- AIM OF THE TASK
Your answer must restate each entry below word for word, with no pictures in it.

Rendered images with source text
================================

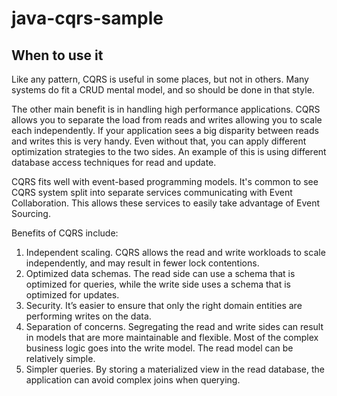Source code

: # java-cqrs-sample

## When to use it

Like any pattern, CQRS is useful in some places, but not in others. Many systems do fit a CRUD mental model, and so should be done in that style.

The other main benefit is in handling high performance applications. CQRS allows you to separate the load from reads and writes allowing you to scale each independently. If your application sees a big disparity between reads and writes this is very handy. Even without that, you can apply different optimization strategies to the two sides. An example of this is using different database access techniques for read and update.

CQRS fits well with event-based programming models. It's common to see CQRS system split into separate services communicating with Event Collaboration. This allows these services to easily take advantage of Event Sourcing.

Benefits of CQRS include:

1. Independent scaling. CQRS allows the read and write workloads to scale independently, and may result in fewer lock contentions.
2. Optimized data schemas. The read side can use a schema that is optimized for queries, while the write side uses a schema that is optimized for updates.
3. Security. It’s easier to ensure that only the right domain entities are performing writes on the data.
4. Separation of concerns. Segregating the read and write sides can result in models that are more maintainable and flexible. Most of the complex business logic goes into the write model. The read model can be relatively simple.
5. Simpler queries. By storing a materialized view in the read database, the application can avoid complex joins when querying.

================================

- RESULT
Source code

: # java-cqrs-sample

## When to use it

Like any pattern, CQRS is useful in some places, but not in others. Many systems do fit a CRUD mental model, and so should be done in that style.

The other main benefit is in handling high performance applications. CQRS allows you to separate the load from reads and writes allowing you to scale each independently. If your application sees a big disparity between reads and writes this is very handy. Even without that, you can apply different optimization strategies to the two sides. An example of this is using different database access techniques for read and update.

CQRS fits well with event-based programming models. It's common to see CQRS system split into separate services communicating with Event Collaboration. This allows these services to easily take advantage of Event Sourcing.

Benefits of CQRS include:

1. Independent scaling. CQRS allows the read and write workloads to scale independently, and may result in fewer lock contentions.
2. Optimized data schemas. The read side can use a schema that is optimized for queries, while the write side uses a schema that is optimized for updates.
3. Security. It’s easier to ensure that only the right domain entities are performing writes on the data.
4. Separation of concerns. Segregating the read and write sides can result in models that are more maintainable and flexible. Most of the complex business logic goes into the write model. The read model can be relatively simple.
5. Simpler queries. By storing a materialized view in the read database, the application can avoid complex joins when querying.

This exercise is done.